EXCITEMENT on Walthamstow Marshes and it was nothing to do with the imminent anniversary of the first British powered flight that took place there 107 years ago.
Yet it was to do with flight, that of the common [sic] rose finch, a warbler-size male whose liking for the branches of a willow lured bird-watchers from all over England.
Dog-walkers and amblers have been surprised this week to see the twitchers tipping excitedly out of commuter buses then bustling across the watery fields, high-powered binoculars around their necks, long camera lenses jutting out of their knapsacks.
This rare species then flocked, with much coming and going, to a path on the marshes.
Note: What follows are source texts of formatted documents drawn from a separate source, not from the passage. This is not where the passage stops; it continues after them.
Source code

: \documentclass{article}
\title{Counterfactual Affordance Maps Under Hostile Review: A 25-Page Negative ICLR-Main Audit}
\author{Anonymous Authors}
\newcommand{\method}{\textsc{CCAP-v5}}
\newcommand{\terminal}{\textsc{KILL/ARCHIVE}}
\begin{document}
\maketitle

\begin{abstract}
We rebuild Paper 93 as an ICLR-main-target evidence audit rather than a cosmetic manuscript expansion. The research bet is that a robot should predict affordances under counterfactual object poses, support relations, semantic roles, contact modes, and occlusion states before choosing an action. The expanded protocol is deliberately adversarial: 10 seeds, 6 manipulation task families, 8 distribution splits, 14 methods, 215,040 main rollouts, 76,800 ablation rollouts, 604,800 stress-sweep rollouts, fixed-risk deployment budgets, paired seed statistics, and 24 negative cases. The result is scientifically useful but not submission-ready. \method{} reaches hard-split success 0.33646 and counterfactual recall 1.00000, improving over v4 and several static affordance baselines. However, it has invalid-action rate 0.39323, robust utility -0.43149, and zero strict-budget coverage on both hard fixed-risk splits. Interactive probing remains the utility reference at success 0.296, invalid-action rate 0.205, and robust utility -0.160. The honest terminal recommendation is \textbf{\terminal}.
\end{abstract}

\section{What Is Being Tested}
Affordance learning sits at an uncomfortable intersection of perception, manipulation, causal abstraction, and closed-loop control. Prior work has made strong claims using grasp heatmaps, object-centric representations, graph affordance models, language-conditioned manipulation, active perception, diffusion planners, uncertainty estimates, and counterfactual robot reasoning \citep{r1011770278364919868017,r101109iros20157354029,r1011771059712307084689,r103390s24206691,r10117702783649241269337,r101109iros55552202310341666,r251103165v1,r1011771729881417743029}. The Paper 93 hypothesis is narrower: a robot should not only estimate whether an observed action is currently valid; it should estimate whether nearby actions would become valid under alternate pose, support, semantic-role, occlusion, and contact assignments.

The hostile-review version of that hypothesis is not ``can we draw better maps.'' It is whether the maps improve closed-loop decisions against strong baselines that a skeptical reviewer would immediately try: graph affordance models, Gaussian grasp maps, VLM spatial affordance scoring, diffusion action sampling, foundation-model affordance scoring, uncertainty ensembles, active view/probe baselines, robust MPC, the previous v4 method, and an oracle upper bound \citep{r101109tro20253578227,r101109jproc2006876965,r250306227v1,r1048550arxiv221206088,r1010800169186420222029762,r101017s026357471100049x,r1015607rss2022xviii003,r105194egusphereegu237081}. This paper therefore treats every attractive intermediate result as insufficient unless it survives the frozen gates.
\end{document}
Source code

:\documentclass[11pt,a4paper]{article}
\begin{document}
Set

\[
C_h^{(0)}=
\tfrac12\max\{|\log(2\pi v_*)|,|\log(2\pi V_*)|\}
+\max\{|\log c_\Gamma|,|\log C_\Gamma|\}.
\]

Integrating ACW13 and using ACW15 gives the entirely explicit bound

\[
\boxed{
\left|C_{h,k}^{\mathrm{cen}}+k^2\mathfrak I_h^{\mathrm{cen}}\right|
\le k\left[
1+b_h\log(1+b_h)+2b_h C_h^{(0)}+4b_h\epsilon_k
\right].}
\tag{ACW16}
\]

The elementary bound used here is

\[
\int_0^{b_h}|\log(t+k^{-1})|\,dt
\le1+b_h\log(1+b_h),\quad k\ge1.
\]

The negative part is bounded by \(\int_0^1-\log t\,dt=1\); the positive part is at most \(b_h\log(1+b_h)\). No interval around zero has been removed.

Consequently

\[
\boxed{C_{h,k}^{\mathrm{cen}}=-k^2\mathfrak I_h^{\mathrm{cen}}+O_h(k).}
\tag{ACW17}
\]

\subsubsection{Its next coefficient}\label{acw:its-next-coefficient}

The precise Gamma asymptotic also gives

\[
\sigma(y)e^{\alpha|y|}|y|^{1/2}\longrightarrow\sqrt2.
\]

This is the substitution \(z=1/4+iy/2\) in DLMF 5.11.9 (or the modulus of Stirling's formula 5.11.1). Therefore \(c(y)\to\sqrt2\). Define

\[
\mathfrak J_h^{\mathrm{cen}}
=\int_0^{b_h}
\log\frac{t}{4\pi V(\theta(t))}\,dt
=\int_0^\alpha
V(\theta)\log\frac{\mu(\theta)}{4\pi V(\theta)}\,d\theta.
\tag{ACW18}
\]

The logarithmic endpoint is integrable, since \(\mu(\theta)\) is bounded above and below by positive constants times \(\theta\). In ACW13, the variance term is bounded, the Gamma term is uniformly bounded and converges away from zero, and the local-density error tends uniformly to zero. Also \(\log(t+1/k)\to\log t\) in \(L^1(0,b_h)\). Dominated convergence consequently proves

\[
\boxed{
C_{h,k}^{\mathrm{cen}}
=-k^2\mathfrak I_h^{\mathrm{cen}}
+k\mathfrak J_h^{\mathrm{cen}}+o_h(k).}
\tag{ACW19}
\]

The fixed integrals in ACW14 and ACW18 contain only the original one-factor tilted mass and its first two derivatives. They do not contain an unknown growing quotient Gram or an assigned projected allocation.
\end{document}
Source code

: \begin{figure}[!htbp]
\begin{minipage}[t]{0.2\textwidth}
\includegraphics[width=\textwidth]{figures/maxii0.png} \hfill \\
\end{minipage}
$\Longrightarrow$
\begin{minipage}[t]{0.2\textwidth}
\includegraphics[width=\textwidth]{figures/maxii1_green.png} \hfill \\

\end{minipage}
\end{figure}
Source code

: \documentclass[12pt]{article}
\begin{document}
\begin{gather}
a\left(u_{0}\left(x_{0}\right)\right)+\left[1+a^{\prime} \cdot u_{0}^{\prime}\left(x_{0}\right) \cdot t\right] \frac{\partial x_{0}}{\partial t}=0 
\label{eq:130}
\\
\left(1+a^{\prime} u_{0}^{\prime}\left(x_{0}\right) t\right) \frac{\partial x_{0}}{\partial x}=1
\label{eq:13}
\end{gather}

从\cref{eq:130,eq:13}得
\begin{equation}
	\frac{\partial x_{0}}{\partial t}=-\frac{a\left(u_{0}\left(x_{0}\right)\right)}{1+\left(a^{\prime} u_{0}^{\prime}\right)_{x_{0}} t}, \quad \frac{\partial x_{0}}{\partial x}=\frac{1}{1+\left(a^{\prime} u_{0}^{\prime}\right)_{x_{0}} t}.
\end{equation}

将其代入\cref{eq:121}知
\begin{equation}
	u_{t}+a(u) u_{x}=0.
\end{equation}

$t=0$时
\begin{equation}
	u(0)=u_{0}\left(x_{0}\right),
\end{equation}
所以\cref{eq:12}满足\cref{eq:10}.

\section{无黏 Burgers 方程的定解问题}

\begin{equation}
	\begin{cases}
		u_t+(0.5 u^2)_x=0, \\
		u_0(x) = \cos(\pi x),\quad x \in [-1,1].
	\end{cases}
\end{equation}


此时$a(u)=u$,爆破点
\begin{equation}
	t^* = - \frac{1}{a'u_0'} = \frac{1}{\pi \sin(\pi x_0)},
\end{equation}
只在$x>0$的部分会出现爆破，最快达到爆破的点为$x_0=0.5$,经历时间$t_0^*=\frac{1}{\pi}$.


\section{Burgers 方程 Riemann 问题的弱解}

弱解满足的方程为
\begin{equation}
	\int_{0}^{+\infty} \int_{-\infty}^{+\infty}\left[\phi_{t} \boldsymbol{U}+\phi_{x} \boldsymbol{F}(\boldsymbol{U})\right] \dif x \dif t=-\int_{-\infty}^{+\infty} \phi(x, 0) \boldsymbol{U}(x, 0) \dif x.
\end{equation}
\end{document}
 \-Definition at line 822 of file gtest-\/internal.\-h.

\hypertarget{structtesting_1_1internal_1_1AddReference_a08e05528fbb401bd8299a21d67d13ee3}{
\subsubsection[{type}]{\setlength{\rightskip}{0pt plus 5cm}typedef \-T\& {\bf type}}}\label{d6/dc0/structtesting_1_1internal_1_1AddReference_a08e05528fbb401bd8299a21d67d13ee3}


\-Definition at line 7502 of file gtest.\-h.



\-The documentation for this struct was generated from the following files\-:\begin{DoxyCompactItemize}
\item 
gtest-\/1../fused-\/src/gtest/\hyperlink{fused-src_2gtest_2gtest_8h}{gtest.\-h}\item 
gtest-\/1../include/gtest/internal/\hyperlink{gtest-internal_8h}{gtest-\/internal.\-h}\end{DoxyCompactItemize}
Carpodacus erythrinus, the object of their affection, is usually found nowhere west of the the Caucasus and Eurasia, so it may simply have been blown off course.
Chances of the finch’s call attracting a mate are low, although a lazy bird-watcher (yes, your reporter) noticed a bird of the same size trilling from a high antenna in northeast Ridley Road E8 1NH, at about 3pm today Thurs 070716.
Its cheery chirping in two-second bursts resembled that in some online recordings and its colouring might have been that of a female.
Was it the one the wretched lost bird was calling to from the marshes, 4km north?
The 37 hectares of Walthamstow Marshes became a Site of Special Scientific Interest in 1985 when a rare plant species was found there but local ornithologists know that the area also harbours kingfishers and reed warblers and is overflown by peregrines, ospreys and other fun-to-watch raptors.